- **WORK INSTRUCTIONS**
Within the entries that follow, show each line where the word "CompFeed" occurs.
# # # # #
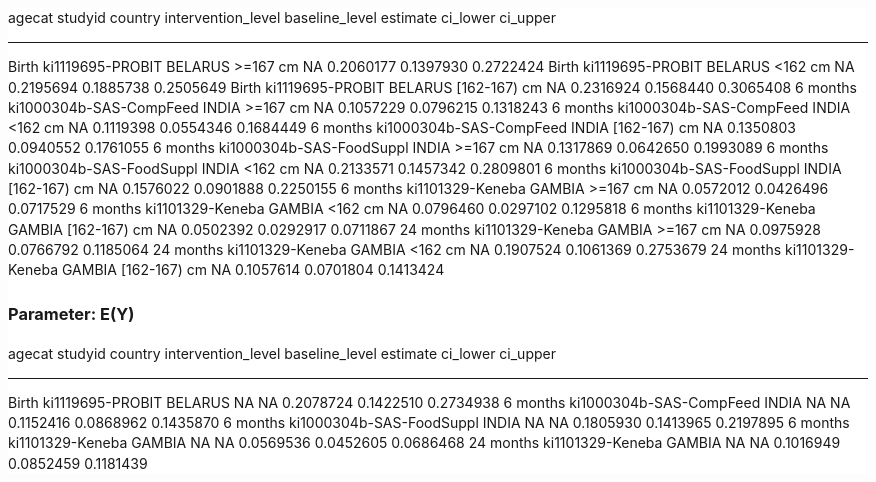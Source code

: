 
agecat      studyid                    country   intervention_level   baseline_level     estimate    ci_lower    ci_upper
----------  -------------------------  --------  -------------------  ---------------  ----------  ----------  ----------
Birth       ki1119695-PROBIT           BELARUS   >=167 cm             NA                0.2060177   0.1397930   0.2722424
Birth       ki1119695-PROBIT           BELARUS   <162 cm              NA                0.2195694   0.1885738   0.2505649
Birth       ki1119695-PROBIT           BELARUS   [162-167) cm         NA                0.2316924   0.1568440   0.3065408
6 months    ki1000304b-SAS-CompFeed    INDIA     >=167 cm             NA                0.1057229   0.0796215   0.1318243
6 months    ki1000304b-SAS-CompFeed    INDIA     <162 cm              NA                0.1119398   0.0554346   0.1684449
6 months    ki1000304b-SAS-CompFeed    INDIA     [162-167) cm         NA                0.1350803   0.0940552   0.1761055
6 months    ki1000304b-SAS-FoodSuppl   INDIA     >=167 cm             NA                0.1317869   0.0642650   0.1993089
6 months    ki1000304b-SAS-FoodSuppl   INDIA     <162 cm              NA                0.2133571   0.1457342   0.2809801
6 months    ki1000304b-SAS-FoodSuppl   INDIA     [162-167) cm         NA                0.1576022   0.0901888   0.2250155
6 months    ki1101329-Keneba           GAMBIA    >=167 cm             NA                0.0572012   0.0426496   0.0717529
6 months    ki1101329-Keneba           GAMBIA    <162 cm              NA                0.0796460   0.0297102   0.1295818
6 months    ki1101329-Keneba           GAMBIA    [162-167) cm         NA                0.0502392   0.0292917   0.0711867
24 months   ki1101329-Keneba           GAMBIA    >=167 cm             NA                0.0975928   0.0766792   0.1185064
24 months   ki1101329-Keneba           GAMBIA    <162 cm              NA                0.1907524   0.1061369   0.2753679
24 months   ki1101329-Keneba           GAMBIA    [162-167) cm         NA                0.1057614   0.0701804   0.1413424


### Parameter: E(Y)


agecat      studyid                    country   intervention_level   baseline_level     estimate    ci_lower    ci_upper
----------  -------------------------  --------  -------------------  ---------------  ----------  ----------  ----------
Birth       ki1119695-PROBIT           BELARUS   NA                   NA                0.2078724   0.1422510   0.2734938
6 months    ki1000304b-SAS-CompFeed    INDIA     NA                   NA                0.1152416   0.0868962   0.1435870
6 months    ki1000304b-SAS-FoodSuppl   INDIA     NA                   NA                0.1805930   0.1413965   0.2197895
6 months    ki1101329-Keneba           GAMBIA    NA                   NA                0.0569536   0.0452605   0.0686468
24 months   ki1101329-Keneba           GAMBIA    NA                   NA                0.1016949   0.0852459   0.1181439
# # # # #
- **TASK RESULT**
6 months    ki1000304b-SAS-CompFeed    INDIA     >=167 cm             NA                0.1057229   0.0796215   0.1318243
6 months    ki1000304b-SAS-CompFeed    INDIA     <162 cm              NA                0.1119398   0.0554346   0.1684449
6 months    ki1000304b-SAS-CompFeed    INDIA     [162-167) cm         NA                0.1350803   0.0940552   0.1761055
6 months    ki1000304b-SAS-CompFeed    INDIA     NA                   NA                0.1152416   0.0868962   0.1435870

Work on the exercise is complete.